Le jeune chef baissa la tête sans répondre.

« Enfin, reprit le vieillard, je tâcherai d’arranger tout cela, mais d’abord il faut que je voie ce Balle-Franche et que je cause avec lui.

— Vous n’en obtiendrez rien, mon père, il est dévoué au comte.

— Raison de plus, enfant. Dans quelle hutte les as-tu logés ?

— Dans l’ancienne hutte du conseil.

— Bien, là ils seront commodément, et il sera facile d’entendre tout ce qu’ils diront.

— C’est ce que j’ai pensé.

— Maintenant, une dernière observation.

— Laquelle ?

— Pourquoi n’as-tu pas tué la Louve des prairies ?

— Je ne l’ai pas vue, moi, je n’étais pas au camp, mais je ne l’eusse pas fait. »

Le vieillard lui posa la main sur l’épaule.

« Natah-Otann, mon enfant, lui dit-il d’une voix sévère, lorsque, comme toi, on est chargé de l’avenir d’un peuple, il ne faut reculer devant rien : un ennemi mort fait dormir tranquilles les vivants ; la Louve des prairies est ton ennemie, tu le sais, son influence est immense sur l’esprit superstitieux des Peaux-Rouges ; souviens-toi de ces paroles, dites par un homme expérimenté, tu n’as pas voulu la tuer, c’est elle qui te tuera. »

Natah-Otann sourit avec mépris.

« Oh ! dit-il, une misérable femme à moitié folle.

— Ah ! fit le Bison-Blanc en haussant les épaules, ignores-tu donc que derrière chaque grand événement se cache une femme ; ce sont elles qui tuent les hommes de génie pour des intérêts futiles, de mesquines passions, et font avorter les plus beaux et les plus hardis projets.

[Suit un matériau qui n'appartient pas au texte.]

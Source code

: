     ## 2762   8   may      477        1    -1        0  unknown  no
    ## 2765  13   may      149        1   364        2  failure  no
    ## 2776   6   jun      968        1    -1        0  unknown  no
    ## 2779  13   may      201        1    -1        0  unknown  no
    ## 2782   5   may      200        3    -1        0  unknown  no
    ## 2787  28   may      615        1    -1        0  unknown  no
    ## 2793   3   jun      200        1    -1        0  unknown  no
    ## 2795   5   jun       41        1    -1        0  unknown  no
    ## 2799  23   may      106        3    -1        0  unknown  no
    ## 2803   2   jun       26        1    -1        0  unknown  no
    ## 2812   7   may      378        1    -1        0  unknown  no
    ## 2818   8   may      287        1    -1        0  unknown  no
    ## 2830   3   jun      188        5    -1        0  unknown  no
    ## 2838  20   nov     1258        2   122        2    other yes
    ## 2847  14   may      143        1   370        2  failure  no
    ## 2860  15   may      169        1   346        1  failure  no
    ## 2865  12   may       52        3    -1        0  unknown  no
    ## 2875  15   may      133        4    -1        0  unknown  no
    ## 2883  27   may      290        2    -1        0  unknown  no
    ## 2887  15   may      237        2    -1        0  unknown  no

— Oui, vous avez peut-être raison, répondit Natah-Otann, mais, je le sens, je ne pourrais rougir mes mains du sang de cette femme. »

Le Bison-Blanc sourit avec mépris.

« Des scrupules, pauvre enfant, dit-il avec dédain, c’est bien, je n’insiste pas ; seulement sache bien ceci, ces scrupules te perdront. L’homme qui prétend gouverner les autres doit être de marbre et n’avoir de l’humanité que les dehors, sinon ses projets avorteront en germe et ses ennemis le bafoueront. Ce qui a perdu les plus grands génies, c’est qu’ils n’ont jamais voulu comprendre ceci : qu’ils travaillent pour ceux qui leur succéderont et non pour eux-mêmes. »

En parlant ainsi, le vieux tribun s’était malgré lui laissé emporter aux sentiments tumultueux qui bouillonnaient dans son âme ; son œil étincelait, son front rayonnait, son geste avait, une majesté irrésistible ; il était revenu par la pensée à ses anciens jours de luttes et de triomphe.

Natah-Otann l’écoutait, en proie à une émotion étrange, subissant malgré lui l’ascendant dominateur de ce Titan foudroyé, si grand encore après sa chute.

« Mais que dis-je ? je suis fou, pardonne-moi, enfant, reprit le vieillard en se laissant tomber avec découragement sur son fauteuil, va, laisse-moi ; demain, au lever du soleil, peut-être aurai-je du nouveau à t’apprendre. »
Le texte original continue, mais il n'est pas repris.